→ **Collected data**:
──────────────────────────────
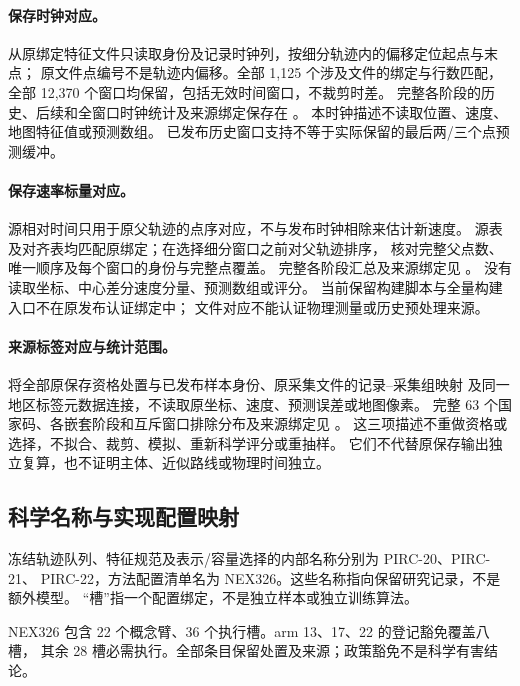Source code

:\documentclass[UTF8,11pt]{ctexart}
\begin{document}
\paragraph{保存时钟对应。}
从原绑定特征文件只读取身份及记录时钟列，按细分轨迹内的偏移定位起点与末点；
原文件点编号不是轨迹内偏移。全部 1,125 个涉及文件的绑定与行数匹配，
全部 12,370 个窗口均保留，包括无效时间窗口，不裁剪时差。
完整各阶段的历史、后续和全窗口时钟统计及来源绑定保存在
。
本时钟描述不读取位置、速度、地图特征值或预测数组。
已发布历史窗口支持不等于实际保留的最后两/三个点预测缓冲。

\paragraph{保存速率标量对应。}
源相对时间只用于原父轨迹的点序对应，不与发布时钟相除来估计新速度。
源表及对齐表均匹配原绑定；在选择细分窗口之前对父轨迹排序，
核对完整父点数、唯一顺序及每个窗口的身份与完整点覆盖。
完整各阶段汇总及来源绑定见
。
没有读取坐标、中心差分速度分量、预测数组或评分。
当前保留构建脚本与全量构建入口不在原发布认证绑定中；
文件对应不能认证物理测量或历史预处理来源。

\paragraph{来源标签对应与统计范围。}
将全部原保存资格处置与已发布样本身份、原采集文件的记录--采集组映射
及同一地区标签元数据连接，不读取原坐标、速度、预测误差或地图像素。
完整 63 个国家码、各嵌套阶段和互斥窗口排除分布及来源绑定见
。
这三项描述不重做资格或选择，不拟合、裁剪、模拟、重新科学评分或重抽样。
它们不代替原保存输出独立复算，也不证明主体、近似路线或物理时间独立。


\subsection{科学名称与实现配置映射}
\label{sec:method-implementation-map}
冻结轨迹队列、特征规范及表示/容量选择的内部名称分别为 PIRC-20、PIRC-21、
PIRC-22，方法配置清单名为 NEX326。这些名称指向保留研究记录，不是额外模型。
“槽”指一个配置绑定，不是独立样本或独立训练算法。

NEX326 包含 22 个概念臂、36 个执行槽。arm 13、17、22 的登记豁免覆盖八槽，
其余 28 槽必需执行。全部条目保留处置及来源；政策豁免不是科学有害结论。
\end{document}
──────────────────────────────
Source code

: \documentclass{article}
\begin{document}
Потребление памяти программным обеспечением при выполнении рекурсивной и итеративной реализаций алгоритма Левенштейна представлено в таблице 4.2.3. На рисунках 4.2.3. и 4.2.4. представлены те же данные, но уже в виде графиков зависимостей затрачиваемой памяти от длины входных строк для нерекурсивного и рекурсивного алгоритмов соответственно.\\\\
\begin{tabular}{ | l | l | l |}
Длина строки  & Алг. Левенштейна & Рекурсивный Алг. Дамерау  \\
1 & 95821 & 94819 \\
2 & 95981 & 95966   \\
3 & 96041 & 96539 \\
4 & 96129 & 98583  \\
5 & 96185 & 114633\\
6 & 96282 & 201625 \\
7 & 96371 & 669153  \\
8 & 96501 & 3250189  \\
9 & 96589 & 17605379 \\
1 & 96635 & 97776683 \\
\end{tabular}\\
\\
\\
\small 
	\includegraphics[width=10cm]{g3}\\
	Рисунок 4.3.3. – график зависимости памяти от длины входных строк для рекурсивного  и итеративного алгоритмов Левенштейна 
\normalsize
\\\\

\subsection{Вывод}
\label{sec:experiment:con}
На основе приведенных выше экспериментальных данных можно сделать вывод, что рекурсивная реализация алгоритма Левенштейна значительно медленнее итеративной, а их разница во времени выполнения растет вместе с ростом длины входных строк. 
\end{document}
──────────────────────────────
→ **Work task**: Which of the lines above carry the string "рекурсивного"? Copy every one.

→ **Your response**:
Потребление памяти программным обеспечением при выполнении рекурсивной и итеративной реализаций алгоритма Левенштейна представлено в таблице 4.2.3. На рисунках 4.2.3. и 4.2.4. представлены те же данные, но уже в виде графиков зависимостей затрачиваемой памяти от длины входных строк для нерекурсивного и рекурсивного алгоритмов соответственно.\\\\
	Рисунок 4.3.3. – график зависимости памяти от длины входных строк для рекурсивного  и итеративного алгоритмов Левенштейна 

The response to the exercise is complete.